**ASSIGNMENT**
In the records below, tally each line that contains the word "теста" and give the total only.

◇ ◇ ◇ ◇

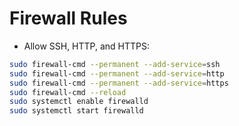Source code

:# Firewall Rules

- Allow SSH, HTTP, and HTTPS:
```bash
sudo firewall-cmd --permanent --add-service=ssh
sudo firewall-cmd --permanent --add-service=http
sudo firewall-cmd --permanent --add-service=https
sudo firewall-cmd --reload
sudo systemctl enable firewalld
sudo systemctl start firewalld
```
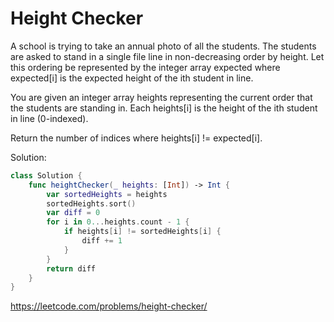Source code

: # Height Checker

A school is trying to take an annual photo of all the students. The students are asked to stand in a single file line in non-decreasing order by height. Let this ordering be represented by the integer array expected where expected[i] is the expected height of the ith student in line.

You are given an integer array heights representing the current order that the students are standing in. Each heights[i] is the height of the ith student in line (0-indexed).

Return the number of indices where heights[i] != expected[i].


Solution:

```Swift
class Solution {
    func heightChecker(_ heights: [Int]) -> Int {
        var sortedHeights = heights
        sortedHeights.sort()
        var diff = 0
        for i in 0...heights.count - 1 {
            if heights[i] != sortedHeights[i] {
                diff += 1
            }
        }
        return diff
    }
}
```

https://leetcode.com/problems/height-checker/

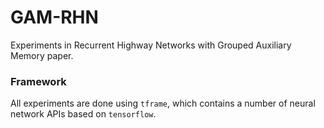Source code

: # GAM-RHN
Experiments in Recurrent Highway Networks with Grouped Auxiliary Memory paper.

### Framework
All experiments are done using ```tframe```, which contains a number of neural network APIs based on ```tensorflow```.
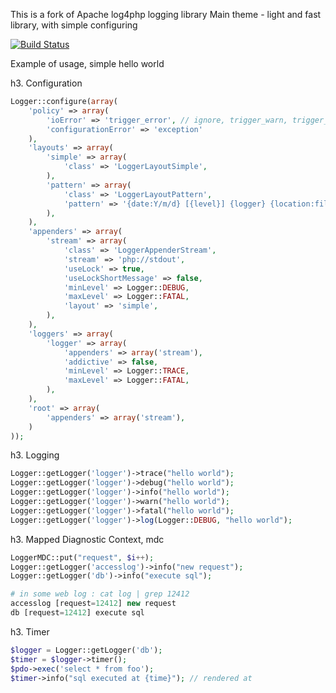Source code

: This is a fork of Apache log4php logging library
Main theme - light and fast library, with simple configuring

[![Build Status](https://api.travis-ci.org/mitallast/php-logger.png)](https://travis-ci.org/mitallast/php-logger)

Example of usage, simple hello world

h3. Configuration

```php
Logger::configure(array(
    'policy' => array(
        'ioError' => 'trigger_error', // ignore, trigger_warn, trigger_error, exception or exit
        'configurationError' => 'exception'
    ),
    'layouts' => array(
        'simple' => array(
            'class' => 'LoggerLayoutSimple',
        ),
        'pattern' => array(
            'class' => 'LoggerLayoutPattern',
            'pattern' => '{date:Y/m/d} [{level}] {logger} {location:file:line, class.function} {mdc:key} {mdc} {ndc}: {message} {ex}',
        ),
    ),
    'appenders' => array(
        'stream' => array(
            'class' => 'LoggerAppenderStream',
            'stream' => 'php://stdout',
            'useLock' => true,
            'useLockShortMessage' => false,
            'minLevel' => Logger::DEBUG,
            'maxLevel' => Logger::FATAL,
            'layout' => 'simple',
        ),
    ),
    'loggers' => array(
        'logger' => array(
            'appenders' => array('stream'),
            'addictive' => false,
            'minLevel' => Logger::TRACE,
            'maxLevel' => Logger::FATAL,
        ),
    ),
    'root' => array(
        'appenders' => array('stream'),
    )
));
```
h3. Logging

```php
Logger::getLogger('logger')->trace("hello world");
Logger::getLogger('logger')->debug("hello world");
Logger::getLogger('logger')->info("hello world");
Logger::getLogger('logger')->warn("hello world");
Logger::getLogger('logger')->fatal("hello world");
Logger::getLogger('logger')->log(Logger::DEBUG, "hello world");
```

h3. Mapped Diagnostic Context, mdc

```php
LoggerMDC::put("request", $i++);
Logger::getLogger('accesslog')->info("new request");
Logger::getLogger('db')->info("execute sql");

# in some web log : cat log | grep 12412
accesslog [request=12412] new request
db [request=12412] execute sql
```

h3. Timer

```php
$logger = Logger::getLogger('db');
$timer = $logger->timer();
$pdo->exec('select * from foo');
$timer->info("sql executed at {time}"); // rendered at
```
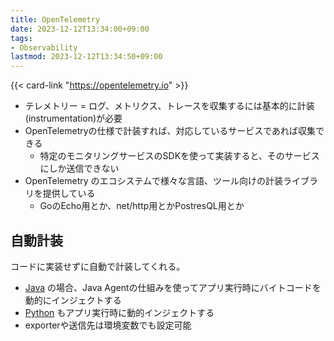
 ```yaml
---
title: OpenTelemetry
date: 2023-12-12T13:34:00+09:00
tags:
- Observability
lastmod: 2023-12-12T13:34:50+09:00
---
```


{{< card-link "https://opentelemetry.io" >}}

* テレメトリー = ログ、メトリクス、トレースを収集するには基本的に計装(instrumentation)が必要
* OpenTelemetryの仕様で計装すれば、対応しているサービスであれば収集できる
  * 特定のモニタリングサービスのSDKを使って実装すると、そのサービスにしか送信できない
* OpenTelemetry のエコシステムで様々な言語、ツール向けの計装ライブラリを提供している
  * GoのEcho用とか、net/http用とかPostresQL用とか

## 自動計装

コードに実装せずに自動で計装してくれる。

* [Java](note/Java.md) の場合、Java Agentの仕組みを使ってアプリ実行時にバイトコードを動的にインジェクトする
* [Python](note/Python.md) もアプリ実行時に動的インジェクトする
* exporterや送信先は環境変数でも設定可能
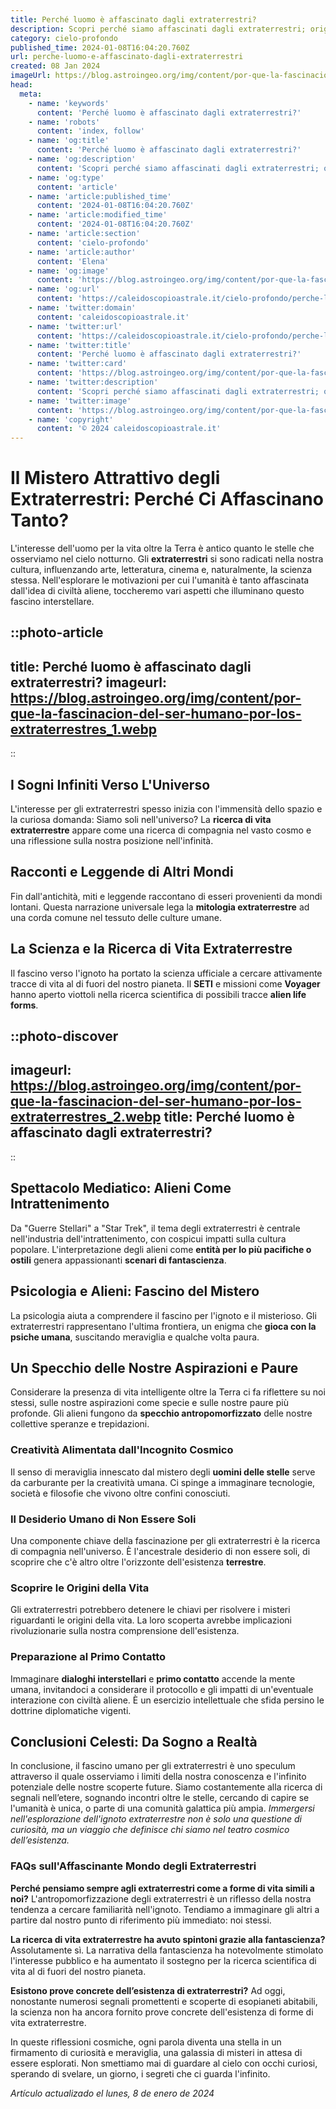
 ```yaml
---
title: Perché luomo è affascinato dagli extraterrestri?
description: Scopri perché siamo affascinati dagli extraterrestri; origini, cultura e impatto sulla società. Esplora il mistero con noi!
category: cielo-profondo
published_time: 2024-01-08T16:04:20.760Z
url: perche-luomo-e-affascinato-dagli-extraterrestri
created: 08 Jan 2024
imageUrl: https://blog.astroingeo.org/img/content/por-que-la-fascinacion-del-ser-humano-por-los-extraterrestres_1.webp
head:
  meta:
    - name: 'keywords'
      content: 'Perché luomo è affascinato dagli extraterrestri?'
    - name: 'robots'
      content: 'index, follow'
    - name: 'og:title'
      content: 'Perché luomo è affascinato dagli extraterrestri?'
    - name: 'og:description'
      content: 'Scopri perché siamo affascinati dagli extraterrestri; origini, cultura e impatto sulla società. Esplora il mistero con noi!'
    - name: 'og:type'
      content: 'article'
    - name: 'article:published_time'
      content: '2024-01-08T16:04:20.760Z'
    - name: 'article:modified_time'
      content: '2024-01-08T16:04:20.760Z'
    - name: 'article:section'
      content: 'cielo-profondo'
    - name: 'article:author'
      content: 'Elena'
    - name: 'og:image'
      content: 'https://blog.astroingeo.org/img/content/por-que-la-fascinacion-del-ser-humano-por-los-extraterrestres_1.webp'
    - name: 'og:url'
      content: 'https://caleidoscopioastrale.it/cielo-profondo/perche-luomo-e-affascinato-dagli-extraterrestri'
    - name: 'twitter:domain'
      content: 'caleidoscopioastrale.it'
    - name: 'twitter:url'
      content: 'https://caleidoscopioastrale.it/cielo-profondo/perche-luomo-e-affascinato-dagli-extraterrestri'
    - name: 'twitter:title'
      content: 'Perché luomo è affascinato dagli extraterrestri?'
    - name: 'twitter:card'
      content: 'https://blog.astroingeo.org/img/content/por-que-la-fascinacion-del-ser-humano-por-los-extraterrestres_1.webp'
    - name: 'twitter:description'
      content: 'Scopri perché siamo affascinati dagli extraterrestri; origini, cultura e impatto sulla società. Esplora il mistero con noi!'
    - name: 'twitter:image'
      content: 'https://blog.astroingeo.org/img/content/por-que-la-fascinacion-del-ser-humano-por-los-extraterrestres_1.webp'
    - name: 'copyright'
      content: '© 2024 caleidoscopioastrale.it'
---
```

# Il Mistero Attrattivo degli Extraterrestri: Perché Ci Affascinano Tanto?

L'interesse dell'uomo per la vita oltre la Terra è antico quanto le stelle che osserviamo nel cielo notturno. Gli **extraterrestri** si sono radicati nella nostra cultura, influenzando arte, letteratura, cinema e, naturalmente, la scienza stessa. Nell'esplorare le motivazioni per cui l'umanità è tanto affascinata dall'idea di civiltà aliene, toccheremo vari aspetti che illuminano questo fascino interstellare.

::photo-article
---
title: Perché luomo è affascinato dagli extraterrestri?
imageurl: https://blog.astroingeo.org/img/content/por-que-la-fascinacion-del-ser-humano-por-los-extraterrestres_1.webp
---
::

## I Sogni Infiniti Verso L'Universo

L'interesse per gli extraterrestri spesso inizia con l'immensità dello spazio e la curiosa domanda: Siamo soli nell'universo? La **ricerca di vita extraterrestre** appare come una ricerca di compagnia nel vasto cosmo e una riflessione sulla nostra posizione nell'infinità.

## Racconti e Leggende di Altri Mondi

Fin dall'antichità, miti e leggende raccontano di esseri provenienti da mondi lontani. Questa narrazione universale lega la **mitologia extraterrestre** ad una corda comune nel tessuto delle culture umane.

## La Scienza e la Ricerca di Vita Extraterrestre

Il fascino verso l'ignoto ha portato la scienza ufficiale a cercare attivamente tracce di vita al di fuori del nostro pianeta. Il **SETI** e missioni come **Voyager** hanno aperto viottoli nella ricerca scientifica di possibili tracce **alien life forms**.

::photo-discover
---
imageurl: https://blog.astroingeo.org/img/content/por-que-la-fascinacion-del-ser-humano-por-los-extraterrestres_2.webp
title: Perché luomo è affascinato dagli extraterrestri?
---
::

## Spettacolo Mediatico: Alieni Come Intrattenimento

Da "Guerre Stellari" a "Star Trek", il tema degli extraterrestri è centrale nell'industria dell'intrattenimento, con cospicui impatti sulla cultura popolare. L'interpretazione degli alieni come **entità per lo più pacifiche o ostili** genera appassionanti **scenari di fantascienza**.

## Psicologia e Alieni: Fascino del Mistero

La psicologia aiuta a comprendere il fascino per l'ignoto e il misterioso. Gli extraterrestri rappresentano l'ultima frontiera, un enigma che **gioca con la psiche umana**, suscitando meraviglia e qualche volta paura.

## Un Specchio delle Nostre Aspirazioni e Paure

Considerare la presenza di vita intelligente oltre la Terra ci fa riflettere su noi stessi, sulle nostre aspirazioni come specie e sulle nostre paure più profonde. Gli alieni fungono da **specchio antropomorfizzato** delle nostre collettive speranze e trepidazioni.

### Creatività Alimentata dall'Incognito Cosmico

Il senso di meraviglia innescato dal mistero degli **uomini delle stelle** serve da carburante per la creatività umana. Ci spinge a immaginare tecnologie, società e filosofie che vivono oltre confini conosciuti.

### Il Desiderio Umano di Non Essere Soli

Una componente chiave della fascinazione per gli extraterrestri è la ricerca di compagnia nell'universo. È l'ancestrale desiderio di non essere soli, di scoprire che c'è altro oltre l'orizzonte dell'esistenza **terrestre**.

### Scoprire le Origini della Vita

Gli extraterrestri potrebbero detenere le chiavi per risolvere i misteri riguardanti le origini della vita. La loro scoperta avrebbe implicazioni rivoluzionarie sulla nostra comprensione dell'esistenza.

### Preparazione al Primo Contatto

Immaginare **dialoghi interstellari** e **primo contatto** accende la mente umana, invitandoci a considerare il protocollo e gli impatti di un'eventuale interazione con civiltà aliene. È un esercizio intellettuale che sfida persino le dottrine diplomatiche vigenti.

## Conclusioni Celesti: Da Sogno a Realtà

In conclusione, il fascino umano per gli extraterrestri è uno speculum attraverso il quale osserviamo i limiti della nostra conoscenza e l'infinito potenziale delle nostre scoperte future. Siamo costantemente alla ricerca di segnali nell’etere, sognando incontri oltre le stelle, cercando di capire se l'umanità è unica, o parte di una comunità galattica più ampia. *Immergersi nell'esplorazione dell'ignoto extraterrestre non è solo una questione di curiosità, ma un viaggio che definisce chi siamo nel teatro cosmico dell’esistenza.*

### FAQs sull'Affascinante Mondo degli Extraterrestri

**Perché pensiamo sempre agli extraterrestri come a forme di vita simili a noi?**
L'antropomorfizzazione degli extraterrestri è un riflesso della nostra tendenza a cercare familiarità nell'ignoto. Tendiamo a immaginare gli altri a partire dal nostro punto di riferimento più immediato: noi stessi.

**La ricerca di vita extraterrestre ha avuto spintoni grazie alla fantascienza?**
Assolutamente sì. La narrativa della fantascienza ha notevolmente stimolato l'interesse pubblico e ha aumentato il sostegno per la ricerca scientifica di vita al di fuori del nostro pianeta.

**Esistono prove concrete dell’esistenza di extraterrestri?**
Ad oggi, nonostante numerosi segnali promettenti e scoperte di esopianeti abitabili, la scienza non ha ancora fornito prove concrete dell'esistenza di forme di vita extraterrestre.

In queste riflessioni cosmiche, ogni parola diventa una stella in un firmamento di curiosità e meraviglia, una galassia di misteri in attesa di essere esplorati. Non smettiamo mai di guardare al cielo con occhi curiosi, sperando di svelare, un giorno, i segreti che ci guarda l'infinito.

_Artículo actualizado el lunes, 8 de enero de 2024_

◇ ◇ ◇ ◇

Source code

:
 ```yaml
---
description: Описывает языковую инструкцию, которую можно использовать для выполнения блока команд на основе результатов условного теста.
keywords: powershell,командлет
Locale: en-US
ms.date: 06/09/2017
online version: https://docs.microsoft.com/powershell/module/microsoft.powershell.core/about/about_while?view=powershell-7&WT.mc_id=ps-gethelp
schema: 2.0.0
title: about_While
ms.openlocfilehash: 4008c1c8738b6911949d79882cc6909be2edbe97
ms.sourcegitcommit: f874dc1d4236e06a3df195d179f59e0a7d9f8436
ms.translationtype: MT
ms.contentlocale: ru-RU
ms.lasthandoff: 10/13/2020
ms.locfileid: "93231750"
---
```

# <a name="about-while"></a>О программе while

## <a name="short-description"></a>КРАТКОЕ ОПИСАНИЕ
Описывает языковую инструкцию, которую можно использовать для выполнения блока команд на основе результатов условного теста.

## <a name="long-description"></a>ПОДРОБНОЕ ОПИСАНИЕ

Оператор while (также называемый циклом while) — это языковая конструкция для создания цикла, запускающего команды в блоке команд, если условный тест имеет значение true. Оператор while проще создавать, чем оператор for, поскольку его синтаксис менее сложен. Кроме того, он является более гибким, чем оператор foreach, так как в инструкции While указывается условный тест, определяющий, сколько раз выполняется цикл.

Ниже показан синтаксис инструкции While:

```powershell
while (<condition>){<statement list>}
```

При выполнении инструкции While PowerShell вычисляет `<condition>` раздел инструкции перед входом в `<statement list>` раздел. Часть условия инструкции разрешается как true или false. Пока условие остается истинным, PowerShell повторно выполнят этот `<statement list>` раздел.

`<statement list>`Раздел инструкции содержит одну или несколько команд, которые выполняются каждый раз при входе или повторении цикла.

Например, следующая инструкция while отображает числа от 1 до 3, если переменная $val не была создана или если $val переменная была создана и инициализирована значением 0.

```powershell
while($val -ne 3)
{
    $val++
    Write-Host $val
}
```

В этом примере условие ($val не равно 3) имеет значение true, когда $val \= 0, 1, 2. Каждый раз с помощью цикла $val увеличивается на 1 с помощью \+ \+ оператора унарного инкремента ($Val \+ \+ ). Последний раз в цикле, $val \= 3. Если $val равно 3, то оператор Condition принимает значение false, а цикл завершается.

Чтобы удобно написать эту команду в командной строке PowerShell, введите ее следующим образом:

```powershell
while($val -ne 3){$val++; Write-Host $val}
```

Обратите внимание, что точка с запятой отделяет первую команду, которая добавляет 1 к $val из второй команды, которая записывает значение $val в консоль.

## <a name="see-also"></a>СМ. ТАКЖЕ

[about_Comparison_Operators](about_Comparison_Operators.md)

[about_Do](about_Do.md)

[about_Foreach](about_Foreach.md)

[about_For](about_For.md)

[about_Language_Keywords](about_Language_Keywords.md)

◇ ◇ ◇ ◇

**TASK ANSWER**
2